421P - Cross-talk between the notch and transforming growth factor-β (TGF-β) signaling pathways in glioma initiating cells (GICs)

Date 28 September 2014
Event ESMO 2014
Session Poster Display session
Topics Central Nervous System Malignancies
Translational Research
Basic Principles in the Management and Treatment (of cancer)
Presenter Davis Torrejon Castro
Citation Annals of Oncology (2014) 25 (suppl_4): iv137-iv145. 10.1093/annonc/mdu330
Authors D. Torrejon Castro1, R. Bonavia2, A. Chiollaz2, J. Seoane3
  • 1Medical Oncology, Vall d'Hebron University Hospital Institut d'Oncologia, ES-08035 - Barcelona/ES
  • 2Translational Research Program, Vall d'Hebron Institute of Oncology (VHIO), 08035 - Barcelona/ES
  • 3Gene Expression And Cancer Laboratory, Vall d'Hebron Institute of Oncology, Vall d'Hebron University Hospital, 08035 - Barcelona/ES



Recently, a subpopulation of tumor cells with stem-like properties has been identified in gliomas (GICs). Previous studies have demonstrated an extremely important role of TGF-ß and Notch pathways in the biology of GICs. However, the molecular mechanisms responsible for the maintenance of the GICs induced by TGF-ß are still to discover. This study will focus on the interactions in both directions between the TGF-ß and Notch pathways. In normal stem cells Id family proteins, which can be induced by TGF-ß, are necessary to maintain high levels of expression of Hes, a major Notch target, and to maintain the undifferentiated state in the developing central nervous system. Therefore we need a detailed study of this signaling pathway in GICs, the molecular mechanisms responsible for the maintenance of this cell population and the connection with the TGF-ß pathway.

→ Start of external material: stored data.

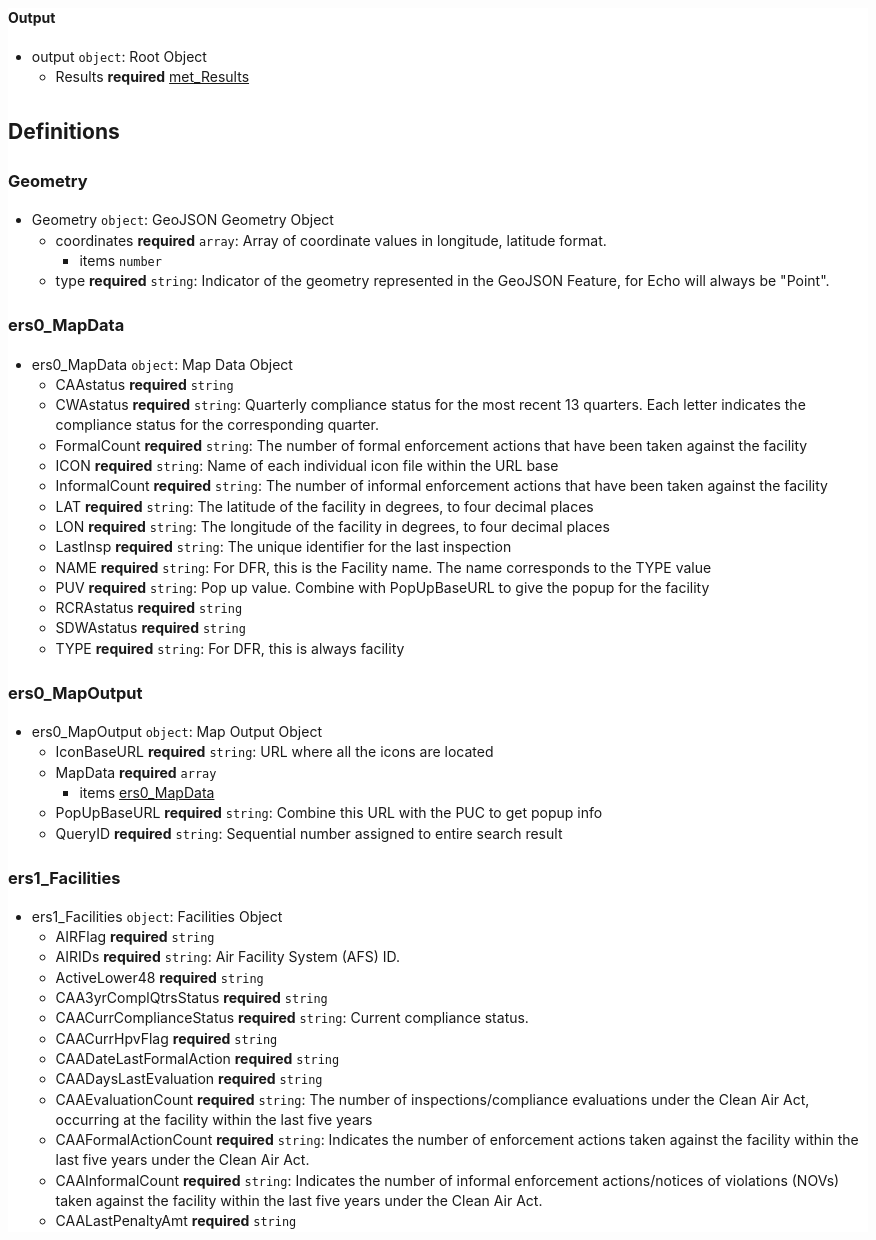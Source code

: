 #### Output
* output `object`: Root Object
  * Results **required** [met_Results](#met_results)



## Definitions

### Geometry
* Geometry `object`: GeoJSON Geometry Object
  * coordinates **required** `array`: Array of coordinate values in longitude, latitude format.
    * items `number`
  * type **required** `string`: Indicator of the geometry represented in the GeoJSON Feature, for Echo will always be "Point".

### ers0_MapData
* ers0_MapData `object`: Map Data Object
  * CAAstatus **required** `string`
  * CWAstatus **required** `string`: Quarterly compliance status for the most recent 13 quarters. Each letter indicates the compliance status for the corresponding quarter.
  * FormalCount **required** `string`: The number of formal enforcement actions that have been taken against the facility
  * ICON **required** `string`: Name of each individual icon file within the URL base
  * InformalCount **required** `string`: The number of informal enforcement actions that have been taken against the facility
  * LAT **required** `string`: The latitude of the facility in degrees, to four decimal places
  * LON **required** `string`: The longitude of the facility in degrees, to four decimal places
  * LastInsp **required** `string`: The unique identifier for the last inspection
  * NAME **required** `string`: For DFR, this is the Facility name. The name corresponds to the TYPE value
  * PUV **required** `string`: Pop up value. Combine with PopUpBaseURL to give the popup for the facility
  * RCRAstatus **required** `string`
  * SDWAstatus **required** `string`
  * TYPE **required** `string`: For DFR, this is always facility

### ers0_MapOutput
* ers0_MapOutput `object`: Map Output Object
  * IconBaseURL **required** `string`: URL where all the icons are located
  * MapData **required** `array`
    * items [ers0_MapData](#ers0_mapdata)
  * PopUpBaseURL **required** `string`: Combine this URL with the PUC to get popup info
  * QueryID **required** `string`: Sequential number assigned to entire search result

### ers1_Facilities
* ers1_Facilities `object`: Facilities Object
  * AIRFlag **required** `string`
  * AIRIDs **required** `string`: Air Facility System (AFS) ID.
  * ActiveLower48 **required** `string`
  * CAA3yrComplQtrsStatus **required** `string`
  * CAACurrComplianceStatus **required** `string`: Current compliance status.
  * CAACurrHpvFlag **required** `string`
  * CAADateLastFormalAction **required** `string`
  * CAADaysLastEvaluation **required** `string`
  * CAAEvaluationCount **required** `string`: The number of inspections/compliance evaluations under the Clean Air Act, occurring at the facility within the last five years
  * CAAFormalActionCount **required** `string`: Indicates the number of enforcement actions taken against the facility within the last five years under the Clean Air Act.
  * CAAInformalCount **required** `string`: Indicates the number of informal enforcement actions/notices of violations (NOVs) taken against the facility within the last five years under the Clean Air Act.
  * CAALastPenaltyAmt **required** `string`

The cellular model used in our study consists in patient-derived cultures: fresh surgically isolated tumor tissue from glioblastoma patients undergoing surgery in the Vall d'Hebron Hospital was dissociated and cultured in selective serum-free culture medium supplemented with EGF and FGF. In these conditions cells form spherical cell structures, called gliomaspheres.


The stimulation of gliomasphere cultures with TGF-ß induced transactivation of the Notch pathway, as observed by cleavage (activation) of Notch1 by western blot and by increase of Notch target genes (Hes1, Hey1). The induction of Notch targets was completely blocked by pretreatment with the gamma-secretase inhibitor. TGF-ß treatment also induced increased expression of the Notch ligand Jagged1. By blocking Jagged1 expression by RNA interference we were able to prevent TGF-ß induced activation of Notch1. The treatment of gliomasphere cultures with gamma-secretase inhibitor caused a strong decrease in the percentage of cells with high CD44 expression (CD44high), which are enriched in glioma initiating cells (GICs), similarly to what observed with the TGF-ß receptor I (TßRI) inhibitor. The combination of the two inhibitors produced a further decrease of CD44high cells.


We propose that a new combinatorial therapeutic to target both TGF-ß and Notch might be more effective in cases of partial or no response to therapies based on either drug alone.


All authors have declared no conflicts of interest.